Your goal ::
In your copy, each record should read exactly as it does below, and no pictures should be present.

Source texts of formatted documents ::
[Start of Attachment]
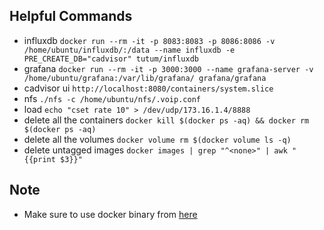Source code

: ## Helpful Commands
* influxdb `docker run --rm -it -p 8083:8083 -p 8086:8086 -v /home/ubuntu/influxdb/:/data --name influxdb -e PRE_CREATE_DB="cadvisor" tutum/influxdb`
* grafana `docker run --rm -it -p 3000:3000 --name grafana-server -v /home/ubuntu/grafana:/var/lib/grafana/ grafana/grafana`
* cadvisor ui `http://localhost:8080/containers/system.slice`
* nfs `./nfs -c /home/ubuntu/nfs/.voip.conf`
* load `echo "cset rate 10" > /dev/udp/173.16.1.4/8888`
* delete all the containers `docker kill $(docker ps -aq) && docker rm $(docker ps -aq)`
* delete all the volumes `docker volume rm $(docker volume ls -q)`
* delete untagged images `docker images | grep "^<none>" | awk "{{print $3}}"`

## Note
* Make sure to use docker binary from [here](https://github.com/mangalaman93/docker/raw/merge_add_set/bundles/1.9.0/binary/docker-1.9.0)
[End of Attachment]
Answer for the task ::
Source code

: ## Helpful Commands
* influxdb `docker run --rm -it -p 8083:8083 -p 8086:8086 -v /home/ubuntu/influxdb/:/data --name influxdb -e PRE_CREATE_DB="cadvisor" tutum/influxdb`
* grafana `docker run --rm -it -p 3000:3000 --name grafana-server -v /home/ubuntu/grafana:/var/lib/grafana/ grafana/grafana`
* cadvisor ui `http://localhost:8080/containers/system.slice`
* nfs `./nfs -c /home/ubuntu/nfs/.voip.conf`
* load `echo "cset rate 10" > /dev/udp/173.16.1.4/8888`
* delete all the containers `docker kill $(docker ps -aq) && docker rm $(docker ps -aq)`
* delete all the volumes `docker volume rm $(docker volume ls -q)`
* delete untagged images `docker images | grep "^<none>" | awk "{{print $3}}"`

## Note
* Make sure to use docker binary from [here](https://github.com/mangalaman93/docker/raw/merge_add_set/bundles/1.9.0/binary/docker-1.9.0)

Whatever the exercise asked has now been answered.